Thanks for your responses. I started looking into a solar system back in early January and did extensive homework, spending countless hours reading everything I could at the Whirlpool site. 
I looked into around 24 companies, deleting those who had several forum complaints and deleted those who sounded too good/too cheap to be quality. As time went by, and seeing the benefits of solar, I increased the size of my preferred system and selected a quality inverter and panels. 
I was recommended a solar retailer, whose presentation by the manager was uninformative and amateurish. I eventually rejected this company for failing to return promised phone calls and ignoring emails. Friends who are computer illiterate, chose to believe the same company's slick salesman's spin and went ahead with their install. Much was made at their presentation of the CEC endorsement. 
This retailer proudly displayed the CEC's logo on their glossy brochure, which gave me the impression they were endorsed or accredited, but in reality the logo meant nothing. 
To think that the Dept of Fair Trading will act should you have problems later is a fairy-tale. In SA they only give opinions little else, and the retailers play on this. The ACCC are another mob asleep at the wheel. 
I have since signed with a reputable (smaller) company who has been around a few years and paid a deposit, but any consumer protection from the solar retailers by the CEC is all smoke and mirrors and should be exposed as such.

----------


## Bloss

> I've got my inverter mounted under the house, thus keeping it out of direct sunlight and nice and cool.

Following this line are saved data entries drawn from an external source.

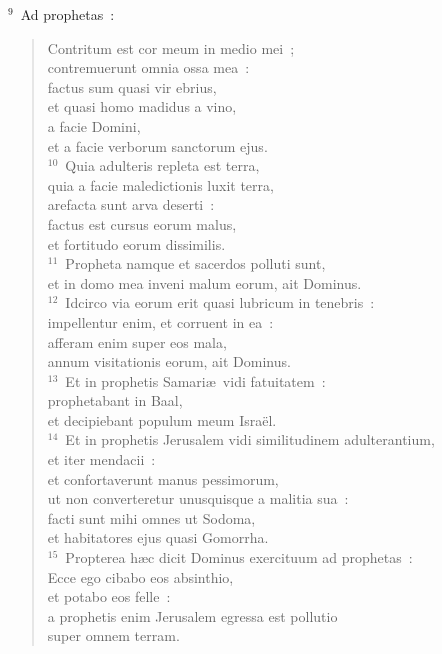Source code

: ${}^{9}$~Ad prophetas~: \begin{flushleft}\begin{verse}Contritum est cor meum in medio mei~;\\ contremuerunt omnia ossa mea~:\\ factus sum quasi vir ebrius,\\ et quasi homo madidus a vino,\\ a facie Domini,\\ et a facie verborum sanctorum ejus.\\
${}^{10}$~Quia adulteris repleta est terra,\\ quia a facie maledictionis luxit terra,\\ arefacta sunt arva deserti~:\\ factus est cursus eorum malus,\\ et fortitudo eorum dissimilis.\\
${}^{11}$~Propheta namque et sacerdos polluti sunt,\\ et in domo mea inveni malum eorum, ait Dominus.\\
${}^{12}$~Idcirco via eorum erit quasi lubricum in tenebris~:\\ impellentur enim, et corruent in ea~:\\ afferam enim super eos mala,\\ annum visitationis eorum, ait Dominus.\\
${}^{13}$~Et in prophetis Samari\ae\ vidi fatuitatem~:\\ prophetabant in Baal,\\ et decipiebant populum meum Isra\"el.\\
${}^{14}$~Et in prophetis Jerusalem vidi similitudinem adulterantium,\\ et iter mendacii~:\\ et confortaverunt manus pessimorum,\\ ut non converteretur unusquisque a malitia sua~:\\ facti sunt mihi omnes ut Sodoma,\\ et habitatores ejus quasi Gomorrha.\\
${}^{15}$~Propterea h\ae c dicit Dominus exercituum ad prophetas~:\\ Ecce ego cibabo eos absinthio,\\ et potabo eos felle~:\\ a prophetis enim Jerusalem egressa est pollutio\\ super omnem terram.\\

\end{verse}
\end{flushleft}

  me too - on the south side under the concrete floor of my laundry.  :2thumbsup:  
As to the supposed consumer protection regulatory systems - they are, have always been and always will be the last resort and can mostly act after the event. That's why I try to give advice on what to look for, including the one that works best - personal trust and word of mouth - from friends who are happy with the work, and what you ended up doing: find a good local business who have been doing it for a while (and pay them a little more if need be). 
The notion that some government body will be able to protect you except in the most extreme cases (and even then they tend to focus on punishment of the offenders not fixing the customers problems) is naive at best. But when you have people who will sign up and pay for a house worth hundreds of thousands of dollars and then come on here to discover what it is built from and what constraints might there be on renovating what hope is there? Very hard to protect people from themselves .  .  .

----------


## racingtadpole

Welcome to what is a feral industry.  I was about 2/3rds the way through my studies toward an Adv Diploma in RE  (which included the Design/Install accreditation) when things changed and the Diploma course I was doing was shut down pretty much overnight.  This happened shortly after the BCSE became the CEC.  I literally got an email on a Thursday stating that any outstanding modules not submitted for assesment by the Friday of the week following would be closed out as not completed.  That course has now evaporated and was scheduled to become a Cert 4 course with an option to do EXTRA units to get the Adv Dip.  That was two years ago.  I rang the farce of a training institution and spoke to the senior lecturer that had been in charge of the delivery of the Adv Dip and he informed me that the change of name from BCSE to CEC had also meant some changes to the training for the accreditation.  Essentially what he told me without actually saying it out loud directly was that the CEC was concerned that the industry was seeing too many people wanting to get into it and as a result the training was altered to all but shut out anyone who wasnt already a sparky, ie they were looking to make it somewhat more of a closed shop (trust me when I tell you that coming in from an allied industry (even though I work with PV setups regularly) was a royal PITA).
I have dealings with contractors that do stuff for us at work and the reports are of an industry that is so cut throat that suppliers are undercutting distributors in order to win contracts and its not uncommon for someones grandmother to be sold to the highest bidder to assist in getting a foot in the door.  Of course the arrival of the Chinese imports hasnt helped either.  An install costs a finite amount to do and if suppliers are cutting corners to make deals, its normally the installer that gets squeezed into the position of having to cut corners.
Am I the only one that finds it ironic that most of the big players tied to the CEC are either Coal or Oil based...... 
Jacksin, if you are after a recommendation, go and have a chat with Solaris.  They are a little more expensive but that is reflected in the quality of the finished work.

----------


## Bloss

With all the best of intentions I don't really count recommendation from forum members as 'word of mouth' so far as advice on local businesses goes - that advice needs to be both local and preferably from people you know or those recommended by people you trust. Likewise on negatives against businesses - one of the reasons Admin will remove names is that it is not really possible to judge all sides of a situation. 
And yes CEC is hardly impartial - a few foxes in the hen house IMO. 
Just my view though.  :Cool:

----------


## watson

Let's just keep it on topic and with a bit of decorum please.

----------